> **WORK INSTRUCTIONS**
Return the full listing exactly as it is written.
◇ ◇ ◇
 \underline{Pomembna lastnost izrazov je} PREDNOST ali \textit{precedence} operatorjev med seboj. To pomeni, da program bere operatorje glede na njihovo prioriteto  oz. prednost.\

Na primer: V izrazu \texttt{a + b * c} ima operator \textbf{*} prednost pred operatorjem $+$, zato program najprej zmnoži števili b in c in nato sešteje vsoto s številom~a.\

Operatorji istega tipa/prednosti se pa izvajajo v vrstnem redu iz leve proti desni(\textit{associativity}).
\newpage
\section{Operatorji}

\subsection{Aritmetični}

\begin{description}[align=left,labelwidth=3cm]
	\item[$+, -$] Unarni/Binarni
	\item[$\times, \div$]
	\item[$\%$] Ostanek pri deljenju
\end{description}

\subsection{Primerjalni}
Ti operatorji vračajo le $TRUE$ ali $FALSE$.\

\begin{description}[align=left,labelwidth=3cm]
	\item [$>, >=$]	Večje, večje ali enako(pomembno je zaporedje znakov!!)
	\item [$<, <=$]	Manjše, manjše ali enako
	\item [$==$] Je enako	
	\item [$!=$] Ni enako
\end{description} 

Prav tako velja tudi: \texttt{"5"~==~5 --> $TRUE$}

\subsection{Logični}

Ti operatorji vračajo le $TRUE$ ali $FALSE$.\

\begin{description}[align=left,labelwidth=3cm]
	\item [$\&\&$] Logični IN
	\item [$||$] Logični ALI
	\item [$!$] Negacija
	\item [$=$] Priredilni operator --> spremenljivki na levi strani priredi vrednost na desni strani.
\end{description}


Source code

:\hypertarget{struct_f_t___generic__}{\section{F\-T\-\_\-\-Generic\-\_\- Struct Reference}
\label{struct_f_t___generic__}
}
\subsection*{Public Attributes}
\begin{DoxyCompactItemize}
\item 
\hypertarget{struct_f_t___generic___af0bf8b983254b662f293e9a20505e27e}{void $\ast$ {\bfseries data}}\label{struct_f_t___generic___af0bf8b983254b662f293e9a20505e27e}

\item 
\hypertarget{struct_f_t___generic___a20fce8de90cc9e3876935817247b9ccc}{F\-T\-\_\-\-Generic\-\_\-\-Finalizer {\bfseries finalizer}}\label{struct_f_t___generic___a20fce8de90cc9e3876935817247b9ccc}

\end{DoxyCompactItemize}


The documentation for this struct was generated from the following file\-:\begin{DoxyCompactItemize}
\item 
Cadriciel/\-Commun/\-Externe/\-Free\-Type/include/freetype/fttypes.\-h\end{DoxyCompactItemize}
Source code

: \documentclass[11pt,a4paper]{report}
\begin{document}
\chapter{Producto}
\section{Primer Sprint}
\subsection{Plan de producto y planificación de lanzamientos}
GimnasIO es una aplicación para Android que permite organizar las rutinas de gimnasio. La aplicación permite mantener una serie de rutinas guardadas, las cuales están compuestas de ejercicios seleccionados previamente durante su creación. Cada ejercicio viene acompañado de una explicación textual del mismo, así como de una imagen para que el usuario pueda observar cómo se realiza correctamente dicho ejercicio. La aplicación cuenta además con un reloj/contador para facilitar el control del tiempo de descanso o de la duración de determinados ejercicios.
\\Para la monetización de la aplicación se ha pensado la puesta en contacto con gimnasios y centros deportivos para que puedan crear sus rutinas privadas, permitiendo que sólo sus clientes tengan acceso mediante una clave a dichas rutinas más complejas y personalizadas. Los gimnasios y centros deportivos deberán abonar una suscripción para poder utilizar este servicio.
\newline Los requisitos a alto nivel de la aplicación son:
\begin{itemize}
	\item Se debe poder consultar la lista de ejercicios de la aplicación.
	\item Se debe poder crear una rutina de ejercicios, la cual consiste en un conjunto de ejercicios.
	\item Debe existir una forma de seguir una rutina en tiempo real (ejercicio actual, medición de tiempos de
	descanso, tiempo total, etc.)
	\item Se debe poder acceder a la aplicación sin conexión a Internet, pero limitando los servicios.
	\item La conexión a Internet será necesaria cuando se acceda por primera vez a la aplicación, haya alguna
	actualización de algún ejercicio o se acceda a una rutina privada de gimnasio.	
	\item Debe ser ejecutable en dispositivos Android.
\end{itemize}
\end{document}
◇ ◇ ◇
> **YOUR RESPONSE**
 \underline{Pomembna lastnost izrazov je} PREDNOST ali \textit{precedence} operatorjev med seboj. To pomeni, da program bere operatorje glede na njihovo prioriteto  oz. prednost.\

Na primer: V izrazu \texttt{a + b * c} ima operator \textbf{*} prednost pred operatorjem $+$, zato program najprej zmnoži števili b in c in nato sešteje vsoto s številom~a.\

Operatorji istega tipa/prednosti se pa izvajajo v vrstnem redu iz leve proti desni(\textit{associativity}).
\newpage
\section{Operatorji}

\subsection{Aritmetični}

\begin{description}[align=left,labelwidth=3cm]
	\item[$+, -$] Unarni/Binarni
	\item[$\times, \div$]
	\item[$\%$] Ostanek pri deljenju
\end{description}

\subsection{Primerjalni}
Ti operatorji vračajo le $TRUE$ ali $FALSE$.\

\begin{description}[align=left,labelwidth=3cm]
	\item [$>, >=$]	Večje, večje ali enako(pomembno je zaporedje znakov!!)
	\item [$<, <=$]	Manjše, manjše ali enako
	\item [$==$] Je enako	
	\item [$!=$] Ni enako
\end{description} 

Prav tako velja tudi: \texttt{"5"~==~5 --> $TRUE$}

\subsection{Logični}

Ti operatorji vračajo le $TRUE$ ali $FALSE$.\

\begin{description}[align=left,labelwidth=3cm]
	\item [$\&\&$] Logični IN
	\item [$||$] Logični ALI
	\item [$!$] Negacija
	\item [$=$] Priredilni operator --> spremenljivki na levi strani priredi vrednost na desni strani.
\end{description}


Source code

:\hypertarget{struct_f_t___generic__}{\section{F\-T\-\_\-\-Generic\-\_\- Struct Reference}
\label{struct_f_t___generic__}
}
\subsection*{Public Attributes}
\begin{DoxyCompactItemize}
\item 
\hypertarget{struct_f_t___generic___af0bf8b983254b662f293e9a20505e27e}{void $\ast$ {\bfseries data}}\label{struct_f_t___generic___af0bf8b983254b662f293e9a20505e27e}

\item 
\hypertarget{struct_f_t___generic___a20fce8de90cc9e3876935817247b9ccc}{F\-T\-\_\-\-Generic\-\_\-\-Finalizer {\bfseries finalizer}}\label{struct_f_t___generic___a20fce8de90cc9e3876935817247b9ccc}

\end{DoxyCompactItemize}


The documentation for this struct was generated from the following file\-:\begin{DoxyCompactItemize}
\item 
Cadriciel/\-Commun/\-Externe/\-Free\-Type/include/freetype/fttypes.\-h\end{DoxyCompactItemize}
Source code

: \documentclass[11pt,a4paper]{report}
\begin{document}
\chapter{Producto}
\section{Primer Sprint}
\subsection{Plan de producto y planificación de lanzamientos}
GimnasIO es una aplicación para Android que permite organizar las rutinas de gimnasio. La aplicación permite mantener una serie de rutinas guardadas, las cuales están compuestas de ejercicios seleccionados previamente durante su creación. Cada ejercicio viene acompañado de una explicación textual del mismo, así como de una imagen para que el usuario pueda observar cómo se realiza correctamente dicho ejercicio. La aplicación cuenta además con un reloj/contador para facilitar el control del tiempo de descanso o de la duración de determinados ejercicios.
\\Para la monetización de la aplicación se ha pensado la puesta en contacto con gimnasios y centros deportivos para que puedan crear sus rutinas privadas, permitiendo que sólo sus clientes tengan acceso mediante una clave a dichas rutinas más complejas y personalizadas. Los gimnasios y centros deportivos deberán abonar una suscripción para poder utilizar este servicio.
\newline Los requisitos a alto nivel de la aplicación son:
\begin{itemize}
	\item Se debe poder consultar la lista de ejercicios de la aplicación.
	\item Se debe poder crear una rutina de ejercicios, la cual consiste en un conjunto de ejercicios.
	\item Debe existir una forma de seguir una rutina en tiempo real (ejercicio actual, medición de tiempos de
	descanso, tiempo total, etc.)
	\item Se debe poder acceder a la aplicación sin conexión a Internet, pero limitando los servicios.
	\item La conexión a Internet será necesaria cuando se acceda por primera vez a la aplicación, haya alguna
	actualización de algún ejercicio o se acceda a una rutina privada de gimnasio.	
	\item Debe ser ejecutable en dispositivos Android.
\end{itemize}
\end{document}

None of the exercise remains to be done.